───── Provided records

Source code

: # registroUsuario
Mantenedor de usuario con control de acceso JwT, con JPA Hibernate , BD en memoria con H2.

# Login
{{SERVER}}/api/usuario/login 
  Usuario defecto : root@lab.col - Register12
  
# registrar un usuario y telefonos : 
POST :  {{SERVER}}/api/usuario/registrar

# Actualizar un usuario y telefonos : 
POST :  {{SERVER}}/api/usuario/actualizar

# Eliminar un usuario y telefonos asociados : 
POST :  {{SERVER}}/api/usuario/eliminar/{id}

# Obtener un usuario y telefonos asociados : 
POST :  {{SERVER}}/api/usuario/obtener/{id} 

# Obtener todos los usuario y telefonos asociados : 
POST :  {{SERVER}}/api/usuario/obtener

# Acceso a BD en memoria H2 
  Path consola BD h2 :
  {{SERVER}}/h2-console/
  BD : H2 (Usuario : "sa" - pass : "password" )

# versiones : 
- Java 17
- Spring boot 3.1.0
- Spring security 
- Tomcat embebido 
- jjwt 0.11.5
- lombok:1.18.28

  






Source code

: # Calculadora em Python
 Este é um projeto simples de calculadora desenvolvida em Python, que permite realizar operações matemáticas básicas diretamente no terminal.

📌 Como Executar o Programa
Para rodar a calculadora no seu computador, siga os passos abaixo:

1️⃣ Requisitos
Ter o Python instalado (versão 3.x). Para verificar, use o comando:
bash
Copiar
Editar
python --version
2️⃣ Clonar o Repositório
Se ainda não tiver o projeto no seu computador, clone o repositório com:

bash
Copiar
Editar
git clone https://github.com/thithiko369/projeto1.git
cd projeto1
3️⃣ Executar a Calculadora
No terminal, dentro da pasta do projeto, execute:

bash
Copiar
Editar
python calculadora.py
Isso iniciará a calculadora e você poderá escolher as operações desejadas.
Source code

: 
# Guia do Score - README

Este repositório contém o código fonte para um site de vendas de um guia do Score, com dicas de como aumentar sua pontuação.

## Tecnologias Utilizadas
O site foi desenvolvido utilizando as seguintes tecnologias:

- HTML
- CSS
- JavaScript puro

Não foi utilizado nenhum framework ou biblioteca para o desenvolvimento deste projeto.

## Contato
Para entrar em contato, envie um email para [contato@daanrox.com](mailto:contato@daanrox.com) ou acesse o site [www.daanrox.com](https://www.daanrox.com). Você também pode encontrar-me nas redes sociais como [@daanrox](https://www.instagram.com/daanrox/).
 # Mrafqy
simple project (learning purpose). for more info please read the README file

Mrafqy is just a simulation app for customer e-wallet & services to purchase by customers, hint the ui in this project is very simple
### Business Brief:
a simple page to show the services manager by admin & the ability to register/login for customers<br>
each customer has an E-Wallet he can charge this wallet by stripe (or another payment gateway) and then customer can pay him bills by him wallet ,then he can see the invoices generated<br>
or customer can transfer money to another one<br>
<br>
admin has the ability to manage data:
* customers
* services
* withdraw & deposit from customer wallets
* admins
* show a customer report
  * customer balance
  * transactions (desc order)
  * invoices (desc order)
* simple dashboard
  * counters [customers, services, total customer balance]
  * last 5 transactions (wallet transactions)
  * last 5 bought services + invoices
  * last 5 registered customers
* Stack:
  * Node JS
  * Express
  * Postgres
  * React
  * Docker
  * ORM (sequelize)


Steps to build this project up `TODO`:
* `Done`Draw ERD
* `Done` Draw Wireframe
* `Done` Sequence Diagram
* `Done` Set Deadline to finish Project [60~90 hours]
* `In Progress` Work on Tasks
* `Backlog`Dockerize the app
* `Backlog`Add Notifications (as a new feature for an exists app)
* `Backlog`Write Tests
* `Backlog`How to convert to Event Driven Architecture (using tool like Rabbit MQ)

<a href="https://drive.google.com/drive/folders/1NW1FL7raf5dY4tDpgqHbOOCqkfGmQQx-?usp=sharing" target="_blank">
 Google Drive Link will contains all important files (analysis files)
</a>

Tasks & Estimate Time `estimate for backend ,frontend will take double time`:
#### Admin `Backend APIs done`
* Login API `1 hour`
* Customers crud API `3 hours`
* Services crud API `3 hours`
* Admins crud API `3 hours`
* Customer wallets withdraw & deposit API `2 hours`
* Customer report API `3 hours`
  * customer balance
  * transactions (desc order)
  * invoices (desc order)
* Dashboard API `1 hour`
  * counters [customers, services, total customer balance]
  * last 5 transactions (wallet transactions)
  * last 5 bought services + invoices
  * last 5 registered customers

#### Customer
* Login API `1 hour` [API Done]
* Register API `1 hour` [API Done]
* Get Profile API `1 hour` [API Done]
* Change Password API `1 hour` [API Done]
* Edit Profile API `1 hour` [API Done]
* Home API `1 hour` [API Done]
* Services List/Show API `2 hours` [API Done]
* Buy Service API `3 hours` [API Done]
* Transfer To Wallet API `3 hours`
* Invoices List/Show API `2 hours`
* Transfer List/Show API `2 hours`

──────────

**Task details:** Gather each line in the entries above where the string "telefonos" is found.

**Answer box:**
# registrar un usuario y telefonos : 
# Actualizar un usuario y telefonos : 
# Eliminar un usuario y telefonos asociados : 
# Obtener un usuario y telefonos asociados : 
# Obtener todos los usuario y telefonos asociados : 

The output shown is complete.